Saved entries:
__________

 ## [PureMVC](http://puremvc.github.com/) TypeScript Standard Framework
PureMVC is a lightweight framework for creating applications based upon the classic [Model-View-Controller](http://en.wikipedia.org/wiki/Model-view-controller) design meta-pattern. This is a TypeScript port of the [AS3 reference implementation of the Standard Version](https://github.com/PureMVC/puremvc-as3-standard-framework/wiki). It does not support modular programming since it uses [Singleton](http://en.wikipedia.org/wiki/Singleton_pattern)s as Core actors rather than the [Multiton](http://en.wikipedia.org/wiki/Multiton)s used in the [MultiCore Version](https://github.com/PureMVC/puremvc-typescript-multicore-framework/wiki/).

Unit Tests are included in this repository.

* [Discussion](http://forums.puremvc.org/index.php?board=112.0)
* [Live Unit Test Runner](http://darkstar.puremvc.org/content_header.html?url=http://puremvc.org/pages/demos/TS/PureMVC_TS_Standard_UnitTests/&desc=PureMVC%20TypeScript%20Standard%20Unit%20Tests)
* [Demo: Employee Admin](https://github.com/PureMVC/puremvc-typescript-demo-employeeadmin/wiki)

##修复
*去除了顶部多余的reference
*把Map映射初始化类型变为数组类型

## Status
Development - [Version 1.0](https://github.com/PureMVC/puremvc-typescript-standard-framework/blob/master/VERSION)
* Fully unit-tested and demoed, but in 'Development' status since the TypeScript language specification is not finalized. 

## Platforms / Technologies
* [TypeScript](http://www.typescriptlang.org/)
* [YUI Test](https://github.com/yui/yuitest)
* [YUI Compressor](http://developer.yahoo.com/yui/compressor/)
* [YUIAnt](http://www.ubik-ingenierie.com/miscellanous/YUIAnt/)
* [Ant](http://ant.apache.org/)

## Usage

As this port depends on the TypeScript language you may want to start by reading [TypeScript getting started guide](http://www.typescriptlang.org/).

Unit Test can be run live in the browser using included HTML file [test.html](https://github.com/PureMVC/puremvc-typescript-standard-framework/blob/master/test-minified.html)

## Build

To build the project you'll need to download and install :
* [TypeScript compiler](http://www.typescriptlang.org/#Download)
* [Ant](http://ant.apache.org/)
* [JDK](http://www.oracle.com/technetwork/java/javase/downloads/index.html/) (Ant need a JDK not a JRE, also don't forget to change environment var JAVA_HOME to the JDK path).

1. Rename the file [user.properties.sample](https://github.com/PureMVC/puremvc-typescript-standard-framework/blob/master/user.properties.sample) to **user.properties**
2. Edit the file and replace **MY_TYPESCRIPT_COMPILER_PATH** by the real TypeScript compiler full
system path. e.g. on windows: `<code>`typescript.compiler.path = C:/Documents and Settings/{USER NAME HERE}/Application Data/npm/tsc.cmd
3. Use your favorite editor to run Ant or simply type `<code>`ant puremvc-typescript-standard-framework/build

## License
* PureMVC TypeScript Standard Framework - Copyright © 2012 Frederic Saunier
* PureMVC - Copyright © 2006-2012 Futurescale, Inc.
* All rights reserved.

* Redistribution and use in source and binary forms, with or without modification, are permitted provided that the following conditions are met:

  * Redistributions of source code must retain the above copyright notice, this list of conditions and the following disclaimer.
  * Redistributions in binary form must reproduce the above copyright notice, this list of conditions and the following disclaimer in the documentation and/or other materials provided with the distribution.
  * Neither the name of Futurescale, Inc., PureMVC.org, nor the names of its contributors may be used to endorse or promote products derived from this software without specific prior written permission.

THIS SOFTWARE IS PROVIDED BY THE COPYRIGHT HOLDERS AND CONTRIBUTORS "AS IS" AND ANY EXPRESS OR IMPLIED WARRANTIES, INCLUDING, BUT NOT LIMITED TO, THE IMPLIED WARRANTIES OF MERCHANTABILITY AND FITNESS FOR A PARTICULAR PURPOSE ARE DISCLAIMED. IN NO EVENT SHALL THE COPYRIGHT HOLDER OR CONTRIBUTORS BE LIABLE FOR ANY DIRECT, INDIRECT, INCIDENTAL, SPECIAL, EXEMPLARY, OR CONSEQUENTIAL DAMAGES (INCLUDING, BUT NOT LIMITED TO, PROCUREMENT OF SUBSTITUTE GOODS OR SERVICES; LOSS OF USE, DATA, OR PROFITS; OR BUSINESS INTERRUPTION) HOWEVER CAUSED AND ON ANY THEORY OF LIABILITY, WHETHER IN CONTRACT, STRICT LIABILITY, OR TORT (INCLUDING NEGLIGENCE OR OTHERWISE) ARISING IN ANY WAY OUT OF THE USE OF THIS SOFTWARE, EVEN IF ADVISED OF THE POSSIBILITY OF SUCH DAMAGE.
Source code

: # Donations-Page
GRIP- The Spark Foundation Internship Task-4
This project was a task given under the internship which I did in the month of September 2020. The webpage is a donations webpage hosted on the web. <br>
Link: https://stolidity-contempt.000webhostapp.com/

__________

**YOUR GOAL:** Using the data above, transcribe the lines that run from the line with "the JDK path)." to the line with "system path. e.g.", both ends kept, and output nothing else.

**OUTPUT FOR THIS TASK:**
* [JDK](http://www.oracle.com/technetwork/java/javase/downloads/index.html/) (Ant need a JDK not a JRE, also don't forget to change environment var JAVA_HOME to the JDK path).

1. Rename the file [user.properties.sample](https://github.com/PureMVC/puremvc-typescript-standard-framework/blob/master/user.properties.sample) to **user.properties**
2. Edit the file and replace **MY_TYPESCRIPT_COMPILER_PATH** by the real TypeScript compiler full
system path. e.g. on windows: `<code>`typescript.compiler.path = C:/Documents and Settings/{USER NAME HERE}/Application Data/npm/tsc.cmd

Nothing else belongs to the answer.